**Work required:**
Please write out all of the entries exactly as they appear.

**Data for this exercise:**
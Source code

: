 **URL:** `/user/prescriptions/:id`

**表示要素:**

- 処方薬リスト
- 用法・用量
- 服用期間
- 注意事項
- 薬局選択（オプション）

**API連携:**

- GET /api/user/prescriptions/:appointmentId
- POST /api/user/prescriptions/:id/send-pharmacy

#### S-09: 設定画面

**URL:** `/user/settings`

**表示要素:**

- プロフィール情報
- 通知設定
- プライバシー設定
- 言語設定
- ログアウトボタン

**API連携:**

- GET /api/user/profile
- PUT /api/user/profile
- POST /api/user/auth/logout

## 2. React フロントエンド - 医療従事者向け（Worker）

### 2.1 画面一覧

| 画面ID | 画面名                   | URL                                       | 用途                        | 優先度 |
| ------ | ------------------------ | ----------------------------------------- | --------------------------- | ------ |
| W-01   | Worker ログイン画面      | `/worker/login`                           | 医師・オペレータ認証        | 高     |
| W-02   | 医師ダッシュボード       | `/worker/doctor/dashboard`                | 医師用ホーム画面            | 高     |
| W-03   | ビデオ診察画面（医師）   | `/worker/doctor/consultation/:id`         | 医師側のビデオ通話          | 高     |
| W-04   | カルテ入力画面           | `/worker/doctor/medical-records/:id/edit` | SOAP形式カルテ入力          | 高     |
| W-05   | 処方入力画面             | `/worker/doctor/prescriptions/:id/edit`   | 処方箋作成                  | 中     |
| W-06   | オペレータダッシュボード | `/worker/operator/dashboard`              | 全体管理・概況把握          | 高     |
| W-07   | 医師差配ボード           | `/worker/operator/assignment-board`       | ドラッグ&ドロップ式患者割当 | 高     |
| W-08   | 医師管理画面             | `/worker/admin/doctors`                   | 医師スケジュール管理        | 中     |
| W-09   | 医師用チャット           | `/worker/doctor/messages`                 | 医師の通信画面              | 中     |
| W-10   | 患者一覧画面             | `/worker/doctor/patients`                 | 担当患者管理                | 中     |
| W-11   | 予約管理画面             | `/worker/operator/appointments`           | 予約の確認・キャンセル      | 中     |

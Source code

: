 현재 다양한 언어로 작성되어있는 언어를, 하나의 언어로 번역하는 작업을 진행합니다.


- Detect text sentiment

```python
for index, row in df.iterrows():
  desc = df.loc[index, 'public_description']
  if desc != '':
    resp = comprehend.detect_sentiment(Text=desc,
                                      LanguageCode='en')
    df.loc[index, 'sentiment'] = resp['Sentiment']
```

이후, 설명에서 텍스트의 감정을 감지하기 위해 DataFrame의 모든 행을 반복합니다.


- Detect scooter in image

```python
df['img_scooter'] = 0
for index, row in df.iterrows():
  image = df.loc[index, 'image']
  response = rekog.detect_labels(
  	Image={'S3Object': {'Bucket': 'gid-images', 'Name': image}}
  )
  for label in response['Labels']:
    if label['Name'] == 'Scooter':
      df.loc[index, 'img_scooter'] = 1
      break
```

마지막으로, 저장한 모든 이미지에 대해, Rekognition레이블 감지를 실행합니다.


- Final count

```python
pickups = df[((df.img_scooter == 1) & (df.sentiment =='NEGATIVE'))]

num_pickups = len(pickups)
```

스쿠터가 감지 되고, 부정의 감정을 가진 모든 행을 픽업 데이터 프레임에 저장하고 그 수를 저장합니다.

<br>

**Response to this task:**
Source code

: **URL:** `/user/prescriptions/:id`

**表示要素:**

- 処方薬リスト
- 用法・用量
- 服用期間
- 注意事項
- 薬局選択（オプション）

**API連携:**

- GET /api/user/prescriptions/:appointmentId
- POST /api/user/prescriptions/:id/send-pharmacy

#### S-09: 設定画面

**URL:** `/user/settings`

**表示要素:**

- プロフィール情報
- 通知設定
- プライバシー設定
- 言語設定
- ログアウトボタン

**API連携:**

- GET /api/user/profile
- PUT /api/user/profile
- POST /api/user/auth/logout

## 2. React フロントエンド - 医療従事者向け（Worker）

### 2.1 画面一覧

| 画面ID | 画面名                   | URL                                       | 用途                        | 優先度 |
| ------ | ------------------------ | ----------------------------------------- | --------------------------- | ------ |
| W-01   | Worker ログイン画面      | `/worker/login`                           | 医師・オペレータ認証        | 高     |
| W-02   | 医師ダッシュボード       | `/worker/doctor/dashboard`                | 医師用ホーム画面            | 高     |
| W-03   | ビデオ診察画面（医師）   | `/worker/doctor/consultation/:id`         | 医師側のビデオ通話          | 高     |
| W-04   | カルテ入力画面           | `/worker/doctor/medical-records/:id/edit` | SOAP形式カルテ入力          | 高     |
| W-05   | 処方入力画面             | `/worker/doctor/prescriptions/:id/edit`   | 処方箋作成                  | 中     |
| W-06   | オペレータダッシュボード | `/worker/operator/dashboard`              | 全体管理・概況把握          | 高     |
| W-07   | 医師差配ボード           | `/worker/operator/assignment-board`       | ドラッグ&ドロップ式患者割当 | 高     |
| W-08   | 医師管理画面             | `/worker/admin/doctors`                   | 医師スケジュール管理        | 中     |
| W-09   | 医師用チャット           | `/worker/doctor/messages`                 | 医師の通信画面              | 中     |
| W-10   | 患者一覧画面             | `/worker/doctor/patients`                 | 担当患者管理                | 中     |
| W-11   | 予約管理画面             | `/worker/operator/appointments`           | 予約の確認・キャンセル      | 中     |

Source code

: 현재 다양한 언어로 작성되어있는 언어를, 하나의 언어로 번역하는 작업을 진행합니다.


- Detect text sentiment

```python
for index, row in df.iterrows():
  desc = df.loc[index, 'public_description']
  if desc != '':
    resp = comprehend.detect_sentiment(Text=desc,
                                      LanguageCode='en')
    df.loc[index, 'sentiment'] = resp['Sentiment']
```

이후, 설명에서 텍스트의 감정을 감지하기 위해 DataFrame의 모든 행을 반복합니다.


- Detect scooter in image

```python
df['img_scooter'] = 0
for index, row in df.iterrows():
  image = df.loc[index, 'image']
  response = rekog.detect_labels(
  	Image={'S3Object': {'Bucket': 'gid-images', 'Name': image}}
  )
  for label in response['Labels']:
    if label['Name'] == 'Scooter':
      df.loc[index, 'img_scooter'] = 1
      break
```

마지막으로, 저장한 모든 이미지에 대해, Rekognition레이블 감지를 실행합니다.


- Final count

```python
pickups = df[((df.img_scooter == 1) & (df.sentiment =='NEGATIVE'))]

num_pickups = len(pickups)
```

스쿠터가 감지 되고, 부정의 감정을 가진 모든 행을 픽업 데이터 프레임에 저장하고 그 수를 저장합니다.

<br>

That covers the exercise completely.